Example of Straight-Line Depreciation

The Straight-Line Depreciation Method is the most commonly used method for allocating an asset’s cost evenly over its useful life. This method is simple to apply and provides consistent depreciation expenses each year. In this article, we explore a detailed example of how straight-line depreciation is calculated, recorded, and reflected in financial statements.

1. Understanding Straight-Line Depreciation

Formula:

Annual Depreciation = (Cost of Asset – Residual Value) ÷ Useful Life

  • Cost of Asset: The purchase price of the fixed asset.
  • Residual Value (Salvage Value): The expected value of the asset at the end of its useful life.
  • Useful Life: The number of years the asset is expected to be used.

2. Example Scenario

A company purchases office equipment for $12,000. The equipment has an estimated useful life of 6 years and a residual value of $2,000 at the end of its life.

Step-by-Step Calculation:

Annual Depreciation = (12,000 – 2,000) ÷ 6

Annual Depreciation = $10,000 ÷ 6 = $1,666.67 per year

3. Depreciation Schedule

Depreciation is applied annually, and the accumulated depreciation increases each year while the asset’s book value decreases.
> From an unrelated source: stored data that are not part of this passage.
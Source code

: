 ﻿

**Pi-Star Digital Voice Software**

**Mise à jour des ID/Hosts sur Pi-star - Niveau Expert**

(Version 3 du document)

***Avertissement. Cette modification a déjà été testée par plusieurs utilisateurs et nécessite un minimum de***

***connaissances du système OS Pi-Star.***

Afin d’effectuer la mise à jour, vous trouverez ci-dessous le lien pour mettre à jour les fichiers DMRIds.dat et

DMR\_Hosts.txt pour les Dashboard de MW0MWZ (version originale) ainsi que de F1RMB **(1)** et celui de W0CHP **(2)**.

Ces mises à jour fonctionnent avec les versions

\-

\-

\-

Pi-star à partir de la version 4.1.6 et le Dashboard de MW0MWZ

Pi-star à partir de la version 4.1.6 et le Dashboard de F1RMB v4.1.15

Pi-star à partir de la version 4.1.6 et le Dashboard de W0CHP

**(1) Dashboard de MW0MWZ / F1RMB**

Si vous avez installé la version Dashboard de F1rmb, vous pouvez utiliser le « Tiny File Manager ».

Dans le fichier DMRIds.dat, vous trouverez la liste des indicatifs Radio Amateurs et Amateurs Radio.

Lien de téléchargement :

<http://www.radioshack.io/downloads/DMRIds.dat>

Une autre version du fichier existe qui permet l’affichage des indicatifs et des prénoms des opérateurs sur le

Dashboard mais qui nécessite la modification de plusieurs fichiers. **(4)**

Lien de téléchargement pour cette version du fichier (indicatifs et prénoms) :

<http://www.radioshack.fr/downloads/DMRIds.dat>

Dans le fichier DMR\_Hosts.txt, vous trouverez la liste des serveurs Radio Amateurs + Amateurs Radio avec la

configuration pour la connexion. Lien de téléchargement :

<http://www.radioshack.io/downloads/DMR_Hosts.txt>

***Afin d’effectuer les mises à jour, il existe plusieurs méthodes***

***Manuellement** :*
Year Depreciation Expense ($) Accumulated Depreciation ($) Book Value ($)
1 1,666.67 1,666.67 10,333.33
2 1,666.67 3,333.33 8,666.67
3 1,666.67 5,000.00 7,000.00
4 1,666.67 6,666.67 5,333.33
5 1,666.67 8,333.33 3,666.67
6 1,666.67 10,000.00 2,000.00 (Residual Value)

4. Journal Entry for Depreciation

Each year, depreciation is recorded as an expense to reflect the asset’s reduction in value.

Journal Entry:

Debit: Depreciation Expense $1,666.67
Credit: Accumulated Depreciation $1,666.67

5. Impact on Financial Statements

A. Income Statement

  • Depreciation Expense of $1,666.67 is recorded each year, reducing net profit.

B. Balance Sheet

  • The asset is listed at its original cost, with accumulated depreciation deducted to show its book value.

C. Cash Flow Statement

  • Depreciation is a non-cash expense, so it is added back in operating activities.

6. Advantages of Straight-Line Depreciation

  • Simple and Easy to Apply: Requires minimal calculations.
  • Consistent Depreciation Expense: Helps in financial planning.
  • Best for Assets with Uniform Usage: Suitable for buildings, furniture, and office equipment.

Applying Straight-Line Depreciation in Business

The Straight-Line Method is an effective way to allocate an asset’s cost evenly over time. It ensures that businesses recognize a consistent expense each year, making financial planning and reporting more predictable. This method is ideal for assets that depreciate steadily, such as office equipment, buildings, and machinery.